From my understanding, React Native has no typed array implementation (there are commits working on it yet it's still work in progress) so we can't make something like Node.JS's Buffer in React Native. I think your code is correct, the file will be sent as binary data but I'm not sure if the error comes from our implementation or just because something is still missing, could you provide more detail about the error?
Also, have you tried using Blob and XMLHttpRequest polyfills?
I have this upload function
function uploadFile(file, signedUrl, callback) {
RNFetchBlob.fetch('PUT', signedUrl, {
'Content-Type': 'octet-stream'
}, file.data)
.uploadProgress((written, total) => {
// TODO: Add callback that will update state in profile page?
console.log('[progress] uploaded:', written / total)
})
.then((response) => {
console.log('[success] RNFetchBlob.fetch succeeded')
callback(response)
})
.catch((error) => {
// TODO: Add callback that will handle error?
console.log('[error] RNFetchBlob.fetch failed : ', error)
})
}
I created my own backend server
var express = require('express');
var cors = require('cors');
var fs = require('fs');
/**
* Saves base64String to image with pseudo random name
*
* @param base64String
*/
function saveBase64StringToFile(base64String) {
var imgName = 'img-' + Math.floor(Date.now() / 1000) + '.jpg'; // TODO: make .jpg suffix dynamic
var cleanBase64String = base64String.replace(/^data:image\/jpg;base64,/, ''); // TODO: make .jpg suffix dynamic
fs.writeFile(imgName, cleanBase64String, 'base64', function (err) {
if (err) {
console.log('[error] decode base64 image failed: ', err);
} else {
console.log('image ' + imgName + ' successfully written in ./' + imgName)
}
});
}
// Server PORT
var PORT = 5000;
// Http server
var app = express();
// Allow CORS
app.use(cors());
app.put('/stream', function (req, res, next) {
var content = '';
// Handle streaming
req.on('data', function (data) {
// Return 413 if content gets too big
if (content.length > 1e6) {
res
.status(413)
.json({ error: 'Request content got too large.' });
}
content += data;
});
// Handle end of streaming
req.on('end', function () {
saveBase64StringToFile(content);
res.status(200).json({ yay: content });
});
});
app.listen(PORT, function () {
console.log('Web server listening on port ' + PORT)
});
When I try to upload the file to amazon signer URL i get SignatureDoesNotMatch error. My server works fine.

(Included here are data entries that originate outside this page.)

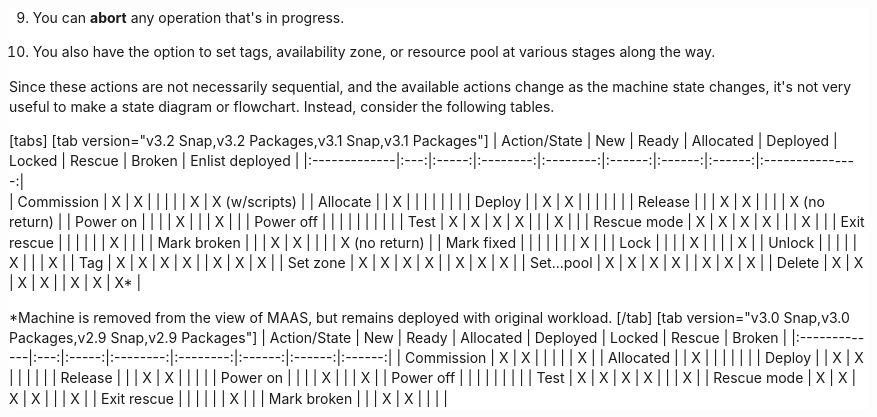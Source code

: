 9. You can **abort** any operation that's in progress.

10. You also have the option to set tags, availability zone, or resource pool at various stages along the way.

Since these actions are not necessarily sequential, and the available actions change as the machine state changes, it's not very useful to make a state diagram or flowchart.  Instead, consider the following tables.

[tabs]
[tab version="v3.2 Snap,v3.2 Packages,v3.1 Snap,v3.1 Packages"]
| Action/State | New | Ready | Allocated | Deployed | Locked | Rescue | Broken | Enlist deployed |
|:-------------|:---:|:-----:|:--------:|:--------:|:------:|:------:|:------:|:---------------:|	
| Commission   | X   | X     |          |          |        |        |   X    |  X (w/scripts)  |
| Allocate      |     | X     |          |          |        |        |        |                 |
| Deploy       |     | X     |   X      |          |        |        |        |                 |
| Release      |     |       |   X      |    X     |        |        |        |  X (no return)  |
| Power on     |     |       |          |    X     |        |        |   X    |                 |
| Power off    |     |       |          |          |        |        |        |                 |
| Test         | X   | X     |   X      |    X     |        |        |   X    |                 |
| Rescue mode  | X   | X     |   X      |    X     |        |        |   X    |                 |
| Exit rescue  |     |       |          |          |        |   X    |        |                 |
| Mark broken  |     |       |   X      |    X     |        |        |        |  X (no return)  |
| Mark fixed   |     |       |          |          |        |        |   X    |                 |
| Lock         |     |       |          |    X     |        |        |        |  X              |
| Unlock       |     |       |          |          |   X    |        |        |  X              |
| Tag          | X   | X     |   X      |    X     |        |   X    |   X    |  X              |
| Set zone     | X   | X     |   X      |    X     |        |   X    |   X    |  X              |
| Set...pool   | X   | X     |   X      |    X     |        |   X    |   X    |  X              |
| Delete       | X   | X     |   X      |    X     |        |   X    |   X    |  X*             |

*Machine is removed from the view of MAAS, but remains deployed with original workload.
[/tab]
[tab version="v3.0 Snap,v3.0 Packages,v2.9 Snap,v2.9 Packages"]
| Action/State | New | Ready | Allocated | Deployed | Locked | Rescue | Broken |
|:-------------|:---:|:-----:|:--------:|:--------:|:------:|:------:|:------:|	
| Commission   | X   | X     |          |          |        |        |   X    |
| Allocated     |     | X     |          |          |        |        |        |
| Deploy       |     | X     |   X      |          |        |        |        |
| Release      |     |       |   X      |    X     |        |        |        |
| Power on     |     |       |          |    X     |        |        |   X    |
| Power off    |     |       |          |          |        |        |        |
| Test         | X   | X     |   X      |    X     |        |        |   X    |
| Rescue mode  | X   | X     |   X      |    X     |        |        |   X    |
| Exit rescue  |     |       |          |          |        |   X    |        |
| Mark broken  |     |       |   X      |    X     |        |        |        |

@developer239 Thanks for that! How are you generating your signed url? I was trying to test it out and pretty much do the exact same thing, but my signed url's weren't authorizing.
@jmparsons My team resolved the problem. It was because of bad signed url generation. I believe that this code could work?
const params = {
Key: `${body.objectType}/${uuid}.${fileSuffix[1]}`,
ContentType: body.mimeType,
ACL: 'public-read', // not sure about this line
}
if (body.base64) {
params.ContentEncoding = 'base64'
}
let uploadUrl = null
try {
uploadUrl = await Promise.fromCallback(done =>
s3Bucket.getSignedUrl('putObject', params, done))
} catch (err) {
log.info({ errMessage: err }, 'Generating asw signed url')

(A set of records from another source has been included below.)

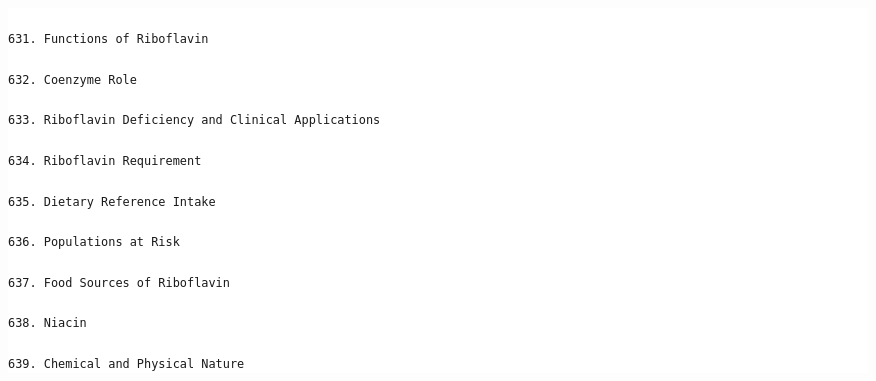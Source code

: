                                                                                                                                                                                                                                                                                                                                                                                                                                                                                                                                                                                                                                       631. Functions of Riboflavin
                                                                                                                                                                                                                                                                                                                                                                                                                                                                                                                                                                                                                                      632. Coenzyme Role
                                                                                                                                                                                                                                                                                                                                                                                                                                                                                                                                                                                                                                      633. Riboflavin Deficiency and Clinical Applications
                                                                                                                                                                                                                                                                                                                                                                                                                                                                                                                                                                                                                                      634. Riboflavin Requirement
                                                                                                                                                                                                                                                                                                                                                                                                                                                                                                                                                                                                                                      635. Dietary Reference Intake
                                                                                                                                                                                                                                                                                                                                                                                                                                                                                                                                                                                                                                      636. Populations at Risk
                                                                                                                                                                                                                                                                                                                                                                                                                                                                                                                                                                                                                                      637. Food Sources of Riboflavin
                                                                                                                                                                                                                                                                                                                                                                                                                                                                                                                                                                                                                                      638. Niacin
                                                                                                                                                                                                                                                                                                                                                                                                                                                                                                                                                                                                                                      639. Chemical and Physical Nature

throw new errors.InternalServerError('E_INTERNAL_SERVER_ERROR',
'Cannot generate aws signed url')
}
log.info({ uploadUrl }, 'AWS signed upload URL obtained.')

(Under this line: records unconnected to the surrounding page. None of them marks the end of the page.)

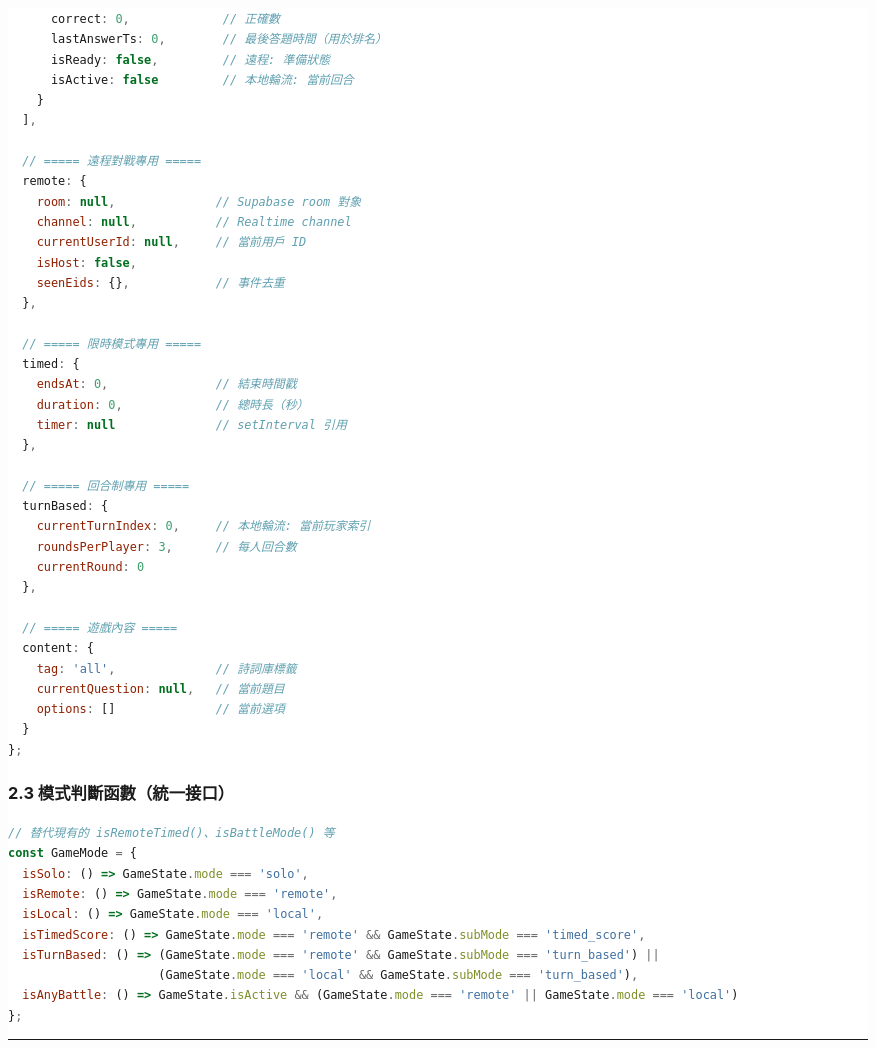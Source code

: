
 ```javascript
      correct: 0,             // 正確數
      lastAnswerTs: 0,        // 最後答題時間（用於排名）
      isReady: false,         // 遠程: 準備狀態
      isActive: false         // 本地輪流: 當前回合
    }
  ],
  
  // ===== 遠程對戰專用 =====
  remote: {
    room: null,              // Supabase room 對象
    channel: null,           // Realtime channel
    currentUserId: null,     // 當前用戶 ID
    isHost: false,
    seenEids: {},            // 事件去重
  },
  
  // ===== 限時模式專用 =====
  timed: {
    endsAt: 0,               // 結束時間戳
    duration: 0,             // 總時長（秒）
    timer: null              // setInterval 引用
  },
  
  // ===== 回合制專用 =====
  turnBased: {
    currentTurnIndex: 0,     // 本地輪流: 當前玩家索引
    roundsPerPlayer: 3,      // 每人回合數
    currentRound: 0
  },
  
  // ===== 遊戲內容 =====
  content: {
    tag: 'all',              // 詩詞庫標籤
    currentQuestion: null,   // 當前題目
    options: []              // 當前選項
  }
};
```

### 2.3 模式判斷函數（統一接口）
```javascript
// 替代現有的 isRemoteTimed()、isBattleMode() 等
const GameMode = {
  isSolo: () => GameState.mode === 'solo',
  isRemote: () => GameState.mode === 'remote',
  isLocal: () => GameState.mode === 'local',
  isTimedScore: () => GameState.mode === 'remote' && GameState.subMode === 'timed_score',
  isTurnBased: () => (GameState.mode === 'remote' && GameState.subMode === 'turn_based') ||
                     (GameState.mode === 'local' && GameState.subMode === 'turn_based'),
  isAnyBattle: () => GameState.isActive && (GameState.mode === 'remote' || GameState.mode === 'local')
};
```

---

return { signedUrl: uploadUrl }
If not I I intentionally included the server file. If you install
var express = require('express');
var cors = require('cors');
var fs = require('fs');
then run node index in the root directory. Then your signer url on client will be http://localhost:5000/stream when you send octo stream on that url as base64string it should be able to write the file in the server project directory.
@developer239
My signedUrl method looked like this - using API gateway via serverless with cors set:
getSignedUrl = async (event, context, callback) => {
const s3 = new AWS.S3();
const body = JSON.parse(event.body);
const params = { Bucket: this.mediaBucket, Key: body.filename };
s3.getSignedUrl('putObject', params, (err, url) => {
if (err) {
callback(null, failure({ status: false, error: 'Signed url failed.' }));
} else {
callback(null, success(url));
}
});
}
I believe I had tried content type and acl, and was going back and forth on the encoding. I'll come back to it soon and see if I could get it to work. It wasn't authorizing for me before, but those values could be the ticket combined with octet-stream.